Every month, our experienced librarian Lena Olsson handpicks a number of interesting books on current human rights topics. On April 14 we hosted a webinar on Poverty, Human Rights and the SDGs: How to Address the Post-Pandemic Poverty Crisis. Lena gives a few tips on readings on Poverty.
Did you miss it? No worries. Check out the video or listen to the webcast. You will also find the panelists individual speaches (videos)
Again, Lena Olsson went into the Raoul Wallenberg Institute Library. She found a few interesting books on the topic. Among these, we are proud to annonce our newly arrived book; Poverty and Human Rights – A Handbook which is among the ones that Lena suggests below:
Lena: “The books I recommend give the reads of all aspects of poverty. They are trying to explain the causes of poverty, from the heritage of poor families, child labor, or taxation law to the political struggle to reduce world poverty.”

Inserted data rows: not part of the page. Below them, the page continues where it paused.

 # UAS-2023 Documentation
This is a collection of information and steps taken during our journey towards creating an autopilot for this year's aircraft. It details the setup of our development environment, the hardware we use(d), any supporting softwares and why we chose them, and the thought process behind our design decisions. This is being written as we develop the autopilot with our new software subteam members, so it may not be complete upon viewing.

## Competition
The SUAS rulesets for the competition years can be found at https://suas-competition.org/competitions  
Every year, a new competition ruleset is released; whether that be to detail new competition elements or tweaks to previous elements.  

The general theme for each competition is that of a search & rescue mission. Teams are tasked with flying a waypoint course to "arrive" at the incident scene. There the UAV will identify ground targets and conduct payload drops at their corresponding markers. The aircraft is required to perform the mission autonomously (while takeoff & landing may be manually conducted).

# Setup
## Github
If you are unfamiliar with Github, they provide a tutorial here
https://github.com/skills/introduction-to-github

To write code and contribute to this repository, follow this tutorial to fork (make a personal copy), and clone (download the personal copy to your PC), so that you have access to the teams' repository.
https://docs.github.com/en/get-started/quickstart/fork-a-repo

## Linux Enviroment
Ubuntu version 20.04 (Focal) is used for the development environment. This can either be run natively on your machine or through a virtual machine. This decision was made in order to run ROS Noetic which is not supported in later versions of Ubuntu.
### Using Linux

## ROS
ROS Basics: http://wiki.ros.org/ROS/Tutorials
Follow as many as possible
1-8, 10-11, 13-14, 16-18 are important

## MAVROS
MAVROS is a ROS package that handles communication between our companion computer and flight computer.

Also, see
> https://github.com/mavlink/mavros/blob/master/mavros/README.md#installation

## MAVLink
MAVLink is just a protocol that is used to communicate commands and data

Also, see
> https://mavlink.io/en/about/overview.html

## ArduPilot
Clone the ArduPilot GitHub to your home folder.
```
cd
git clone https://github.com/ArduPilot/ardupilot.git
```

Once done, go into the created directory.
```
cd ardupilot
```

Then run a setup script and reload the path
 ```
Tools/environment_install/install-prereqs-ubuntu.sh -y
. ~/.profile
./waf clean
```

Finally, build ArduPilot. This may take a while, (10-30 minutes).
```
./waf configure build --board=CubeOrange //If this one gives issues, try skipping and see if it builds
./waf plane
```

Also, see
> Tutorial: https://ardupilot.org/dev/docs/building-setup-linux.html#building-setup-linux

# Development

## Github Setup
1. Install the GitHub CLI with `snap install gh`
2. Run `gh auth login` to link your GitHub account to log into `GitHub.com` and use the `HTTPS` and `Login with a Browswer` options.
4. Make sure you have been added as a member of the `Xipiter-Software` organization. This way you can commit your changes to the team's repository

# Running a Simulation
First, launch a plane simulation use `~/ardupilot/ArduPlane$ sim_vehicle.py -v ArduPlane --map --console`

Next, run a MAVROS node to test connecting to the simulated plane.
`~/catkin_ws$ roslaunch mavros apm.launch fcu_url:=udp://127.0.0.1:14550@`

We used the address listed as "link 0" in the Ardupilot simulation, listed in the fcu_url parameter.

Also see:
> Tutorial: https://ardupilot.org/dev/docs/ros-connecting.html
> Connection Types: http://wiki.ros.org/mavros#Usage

Edited by Martha Davis, Morten Kjaerum, and Amanda Lyons
‘In the 35 chapters of the book, well-known academics are exploring the relationship between poverty and human rights. All kinds of aspects are shed to light: asylum, immigration, indigenous people, rights to health, labour law.
‘Much of the world is living in abject poverty and many individuals who are not living in poverty do not seem to care’.
This contribution is breaking new ground in the political struggle to reduce world poverty.
In the chapter ‘The poverty is not destiny’, the author states that poverty is not a fatality nor an accident.
Edited by Ruth Alsop
‘Prepared by leading thinkers on the topics of power and rights these materials offer both development professionals and students of development studies succinct summaries of the relationship between theory and practice’.
World poverty and human rights: Cosmopolitan responsibilities and reforms
Pogge, Thomas Winfried Menko
Progge writes: ‘Human rights would be fully realized, if all human beings had secure access to the objects of these rights. Our world is today very far from this ideal. Piecing together the current global record, we find that most of the current massive underfulfillment of human rights is more or less directly connected to poverty. The connection is direct in the case of basic social and economic human rights, such as the right to a standard of living adequate for the health and well-being of oneself and one’s family, including food, clothing, housing, and medical care. The connection is more indirect in the case of civil and political human rights associated with democratic government and the rule of law’ .
ABOUT THE LIBRARY
The Raoul Wallenberg Library for Human Rights and Humanitarian Law was founded in 1984 in Lund, Sweden, and offers one of Europe’s largest and most accessible collections for literature on human rights and humanitarian law. It is the only library of its kind in Sweden.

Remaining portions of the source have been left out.